Changing the question slightly to ask voters about their town in particular, the answer remains the same: 70% say it’s a good idea for their town to share services with a neighboring town.
“Given every town’s problems with tight budgets, high property taxes, and pension contributions, perhaps sharing services is an idea whose time has finally come,” said Peter Woolley, a political scientist and director of the poll. “It used to be that shared services were a good idea for someone else’s town. Now voters are suggesting it’s a good idea for their town too,” he added.
Asked specifically about sharing their police services with a neighboring town, 64% of voters agree it’s a good idea, while 29% object. The survey reveals a gender divide on the issue. Among men, 71% say sharing cops is a good idea but only 58% of women agree.
Asked specifically about sharing school administration with a neighboring town, two-thirds (66%) say it’s a good idea, while 25% say it’s not. Again, men (71%) are more likely than women (61%) to say it’s a good idea.

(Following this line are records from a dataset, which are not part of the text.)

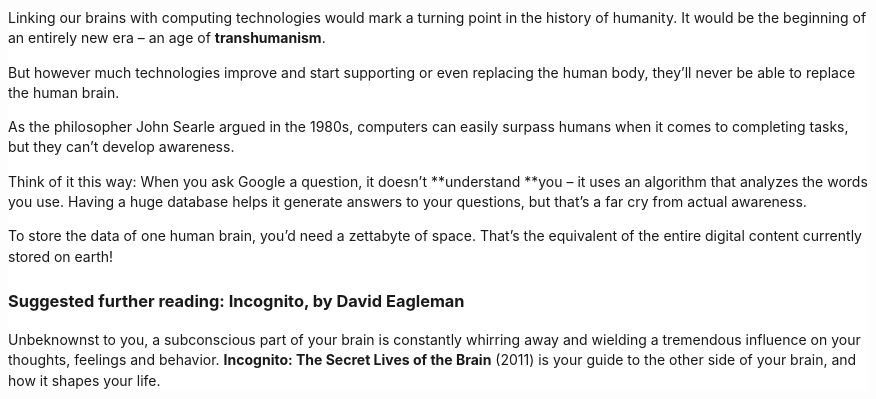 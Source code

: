 Linking our brains with computing technologies would mark a turning point in
the history of humanity. It would be the beginning of an entirely new era – an
age of **transhumanism**.

But however much technologies improve and start supporting or even replacing
the human body, they’ll never be able to replace the human brain.

As the philosopher John Searle argued in the 1980s, computers can easily
surpass humans when it comes to completing tasks, but they can’t develop
awareness.

Think of it this way: When you ask Google a question, it doesn’t **understand
**you – it uses an algorithm that analyzes the words you use. Having a huge
database helps it generate answers to your questions, but that’s a far cry from
actual awareness.

To store the data of one human brain, you’d need a zettabyte of space. That’s
the equivalent of the entire digital content currently stored on earth!

### Suggested further reading: Incognito, by David Eagleman

Unbeknownst to you, a subconscious part of your brain is constantly whirring
away and wielding a tremendous influence on your thoughts, feelings and
behavior. **Incognito: The Secret Lives of the Brain** (2011) is your guide to
the other side of your brain, and how it shapes your life.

Asked about sharing their fire services with another town, 66% say it’s a good idea, while 27% say it’s a bad idea. While 71% of men say it’s a good idea, 60% of women agree.
“Of course, the devil is in the details when trying to merge services,” said Woolley. “The service providers themselves are often the first ones to object to a change in how things are administered.”
The Fairleigh Dickinson University poll of 711 registered voters statewide was conducted by telephone using both landlines and cell phones from March 29 through April 4, 2011, and has a margin of error of +/-4 percentage points.